Washington, DC District Flag

Adopted on October 15, 1938Washington, DC District Flag

The flag of Washington, DC was adopted on October 15, 1938. The flag of the District of Columbia, consists of three red stars above two red bars on a white background. It is an armorial banner based on the design of the coat of arms of George Washington, first used to identify the family in the twelfth century, when one of George Washington's ancestors took possession of Washington Old Hall, then in County Durham, north-east England. As elements in heraldry, the stars are properly called mullets.

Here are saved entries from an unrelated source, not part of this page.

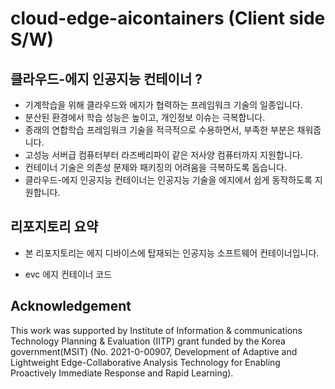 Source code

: # cloud-edge-aicontainers (Client side S/W)

## 클라우드-에지 인공지능 컨테이너 ?
- 기계학습을 위해 클라우드와 에지가 협력하는 프레임워크 기술의 일종입니다.
- 분산된 환경에서 학습 성능은 높이고, 개인정보 이슈는 극복합니다.
- 종래의 연합학습 프레임워크 기술을 적극적으로 수용하면서, 부족한 부분은 채워줍니다.
- 고성능 서버급 컴퓨터부터 라즈베리파이 같은 저사양 컴퓨터까지 지원합니다.
- 컨테이너 기술은 의존성 문제와 패키징의 어려움을 극복하도록 돕습니다.
- 클라우드-에지 인공지능 컨테이너는 인공지능 기술을 에지에서 쉽게 동작하도록 지원합니다.

## 리포지토리 요약
- 본 리포지토리는 에지 디바이스에 탑재되는 인공지능 소프트웨어 컨테이너입니다.

- evc 에지 컨테이너 코드

## Acknowledgement
This work was supported by Institute of Information & communications Technology Planning & Evaluation (IITP) grant funded by the Korea government(MSIT) (No. 2021-0-00907, Development of Adaptive and Lightweight Edge-Collaborative Analysis Technology for Enabling Proactively Immediate Response and Rapid Learning).

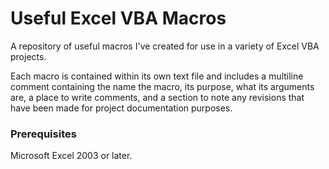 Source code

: # Useful Excel VBA Macros

A repository of useful macros I've created for use in a variety of Excel VBA projects. 

Each macro is contained within its own text file and includes a multiline comment containing the name the macro, its purpose, what its arguments are, a place to write comments, and a section to note any revisions that have been made for project documentation purposes.

### Prerequisites

Microsoft Excel 2003 or later.


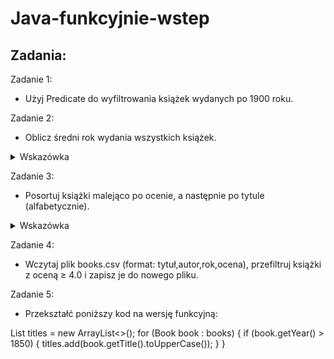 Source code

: # Java-funkcyjnie-wstep
## Zadania:

Zadanie 1:
- Użyj Predicate do wyfiltrowania książek wydanych po 1900 roku.

Zadanie 2:
- Oblicz średni rok wydania wszystkich książek.
<details>
  <summary>Wskazówka</summary> 
 Użyj mapToInt i average
</details>

Zadanie 3:
- Posortuj książki malejąco po ocenie, a następnie po tytule (alfabetycznie).
<details>
  <summary>Wskazówka</summary> 
  Użyj metody comparing i thenComparing z klasy Comparator
</details>

Zadanie 4:
- Wczytaj plik books.csv (format: tytuł,autor,rok,ocena), przefiltruj książki z oceną ≥ 4.0 i zapisz je do nowego pliku.

Zadanie 5:
- Przekształć poniższy kod na wersję funkcyjną:
<block>
List<String> titles = new ArrayList<>();
for (Book book : books) {
    if (book.getYear() > 1850) {
        titles.add(book.getTitle().toUpperCase());
    }
}
</block>

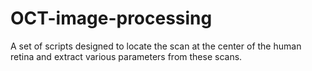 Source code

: # OCT-image-processing
A set of scripts designed to locate the scan at the center of the human retina and extract various parameters from these scans.
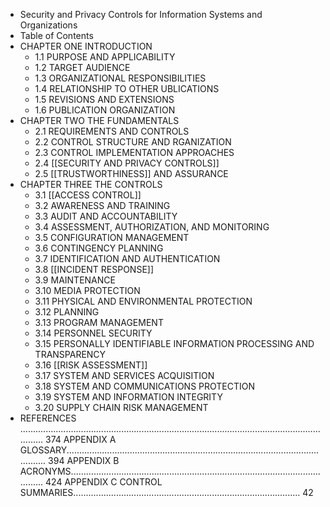 - Security and Privacy Controls for Information Systems and Organizations
- Table of Contents
- CHAPTER ONE INTRODUCTION
	- 1.1 PURPOSE AND APPLICABILITY
	- 1.2 TARGET AUDIENCE
	- 1.3 ORGANIZATIONAL RESPONSIBILITIES
	- 1.4 RELATIONSHIP TO OTHER UBLICATIONS
	- 1.5 REVISIONS AND EXTENSIONS
	- 1.6 PUBLICATION ORGANIZATION
- CHAPTER TWO THE FUNDAMENTALS
	- 2.1 REQUIREMENTS AND CONTROLS
	- 2.2 CONTROL STRUCTURE AND RGANIZATION
	- 2.3 CONTROL IMPLEMENTATION APPROACHES
	- 2.4 [[SECURITY AND PRIVACY CONTROLS]]
	- 2.5 [[TRUSTWORTHINESS]] AND ASSURANCE
- CHAPTER THREE THE CONTROLS
	- 3.1 [[ACCESS CONTROL]]
	- 3.2 AWARENESS AND TRAINING
	- 3.3 AUDIT AND ACCOUNTABILITY
	- 3.4 ASSESSMENT, AUTHORIZATION, AND MONITORING
	- 3.5 CONFIGURATION MANAGEMENT
	- 3.6 CONTINGENCY PLANNING
	- 3.7 IDENTIFICATION AND AUTHENTICATION
	- 3.8 [[INCIDENT RESPONSE]]
	- 3.9 MAINTENANCE
	- 3.10 MEDIA PROTECTION
	- 3.11 PHYSICAL AND ENVIRONMENTAL PROTECTION
	- 3.12 PLANNING
	- 3.13 PROGRAM MANAGEMENT
	- 3.14 PERSONNEL SECURITY
	- 3.15 PERSONALLY IDENTIFIABLE INFORMATION PROCESSING AND TRANSPARENCY
	- 3.16 [[RISK ASSESSMENT]]
	- 3.17 SYSTEM AND SERVICES ACQUISITION
	- 3.18 SYSTEM AND COMMUNICATIONS PROTECTION
	- 3.19 SYSTEM AND INFORMATION INTEGRITY
	- 3.20 SUPPLY CHAIN RISK MANAGEMENT
- REFERENCES ................................................................................................................................ 374
  APPENDIX A GLOSSARY.............................................................................................................. 394
  APPENDIX B ACRONYMS............................................................................................................ 424
  APPENDIX C CONTROL SUMMARIES.......................................................................................... 42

The Washington, DC District Flag

Without either a local or self government, the District of Columbia was very slow to develop a seal or flag of its own. The first seal, designed in 1871 by the Legislative Assembly of the District, included representations of the Capitol building, the American eagle, the figure of Justice, and George Washington. Over the next number of years, several unofficial flags were flown displaying the seal- usually the flag of the D.C. National Guard. In 1920, a commission was established to choose a unique design for the flag of the District of Columbia.

 In 1938, Congress established a commission to choose an official, original design. The commission held a public competition, and picked the submission of graphic designer Charles A.R. Dunn, who had first proposed his design in 1921.

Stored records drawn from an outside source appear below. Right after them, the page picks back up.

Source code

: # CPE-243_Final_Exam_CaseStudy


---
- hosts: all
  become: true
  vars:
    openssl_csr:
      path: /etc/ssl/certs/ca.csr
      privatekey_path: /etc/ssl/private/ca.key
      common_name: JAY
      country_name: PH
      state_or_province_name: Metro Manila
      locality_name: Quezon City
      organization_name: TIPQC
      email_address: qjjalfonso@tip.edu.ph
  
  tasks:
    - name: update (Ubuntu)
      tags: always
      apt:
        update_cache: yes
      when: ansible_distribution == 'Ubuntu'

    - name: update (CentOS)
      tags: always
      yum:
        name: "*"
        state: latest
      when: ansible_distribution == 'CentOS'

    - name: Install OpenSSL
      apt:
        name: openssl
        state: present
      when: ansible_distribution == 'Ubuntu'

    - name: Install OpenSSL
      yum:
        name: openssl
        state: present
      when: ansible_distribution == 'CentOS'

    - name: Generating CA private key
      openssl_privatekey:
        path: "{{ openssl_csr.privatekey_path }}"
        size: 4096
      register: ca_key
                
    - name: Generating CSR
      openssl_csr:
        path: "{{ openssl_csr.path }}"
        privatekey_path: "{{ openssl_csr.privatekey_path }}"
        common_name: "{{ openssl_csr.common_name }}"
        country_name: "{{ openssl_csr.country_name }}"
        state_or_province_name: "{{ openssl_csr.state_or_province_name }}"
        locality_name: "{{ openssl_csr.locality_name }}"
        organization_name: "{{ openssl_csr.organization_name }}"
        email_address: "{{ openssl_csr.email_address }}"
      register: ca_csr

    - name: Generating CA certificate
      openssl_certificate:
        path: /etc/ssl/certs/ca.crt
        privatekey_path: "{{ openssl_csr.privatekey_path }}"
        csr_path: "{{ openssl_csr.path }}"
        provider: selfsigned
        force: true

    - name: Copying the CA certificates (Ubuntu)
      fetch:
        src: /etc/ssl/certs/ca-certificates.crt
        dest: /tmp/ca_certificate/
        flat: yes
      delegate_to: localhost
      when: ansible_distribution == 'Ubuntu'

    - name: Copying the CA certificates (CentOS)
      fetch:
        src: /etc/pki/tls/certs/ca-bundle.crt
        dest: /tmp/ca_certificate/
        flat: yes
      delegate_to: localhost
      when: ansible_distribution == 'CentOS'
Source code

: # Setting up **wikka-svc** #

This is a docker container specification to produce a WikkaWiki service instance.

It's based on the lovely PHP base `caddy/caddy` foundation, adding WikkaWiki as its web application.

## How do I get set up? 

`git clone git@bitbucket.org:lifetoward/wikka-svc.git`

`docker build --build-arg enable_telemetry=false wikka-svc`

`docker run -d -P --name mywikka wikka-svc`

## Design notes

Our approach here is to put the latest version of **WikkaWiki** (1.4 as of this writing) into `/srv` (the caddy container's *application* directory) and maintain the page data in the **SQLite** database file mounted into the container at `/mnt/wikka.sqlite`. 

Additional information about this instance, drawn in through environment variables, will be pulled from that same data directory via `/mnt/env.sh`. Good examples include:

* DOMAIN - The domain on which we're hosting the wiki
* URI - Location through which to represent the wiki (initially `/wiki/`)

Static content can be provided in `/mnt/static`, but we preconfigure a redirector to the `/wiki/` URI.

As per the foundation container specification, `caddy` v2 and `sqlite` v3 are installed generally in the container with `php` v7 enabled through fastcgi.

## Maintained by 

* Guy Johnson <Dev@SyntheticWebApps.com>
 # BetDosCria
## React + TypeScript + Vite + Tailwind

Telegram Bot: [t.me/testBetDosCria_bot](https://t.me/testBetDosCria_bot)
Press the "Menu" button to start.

His design was officially adopted on October 15, 1938, using the following specification:

The proportions of the design are prescribed in terms of the hoist, or vertical height, of the flag as follows: the upper white portion shall be 3/10 of the hoist; the two horizontal bars are each 2/10 of the hoist; the white area between the bars 1/10 of the hoist; and the base, or lowest white space, is 2/10 of the hoist. The three five-pointed stars have a diameter of 2/10 of the hoist and are spaced equidistant in the fly, or horizontal, dimension of the flag.

In 2002, the D.C. Council debated a proposal to change the flag in protest of the District's lack of voting rights in Congress. The new design would have added the letters "D.C." to the center star and the words "Taxation Without Representation" in white to the two red bars, a slogan already in use on the District's license plates. The change presumably would have been temporary and revoked once the city achieved equal representation or statehood. It passed the council on a 10-2 vote, but support for the proposal soon eroded, and then-mayor Anthony A. Williams never signed the bill.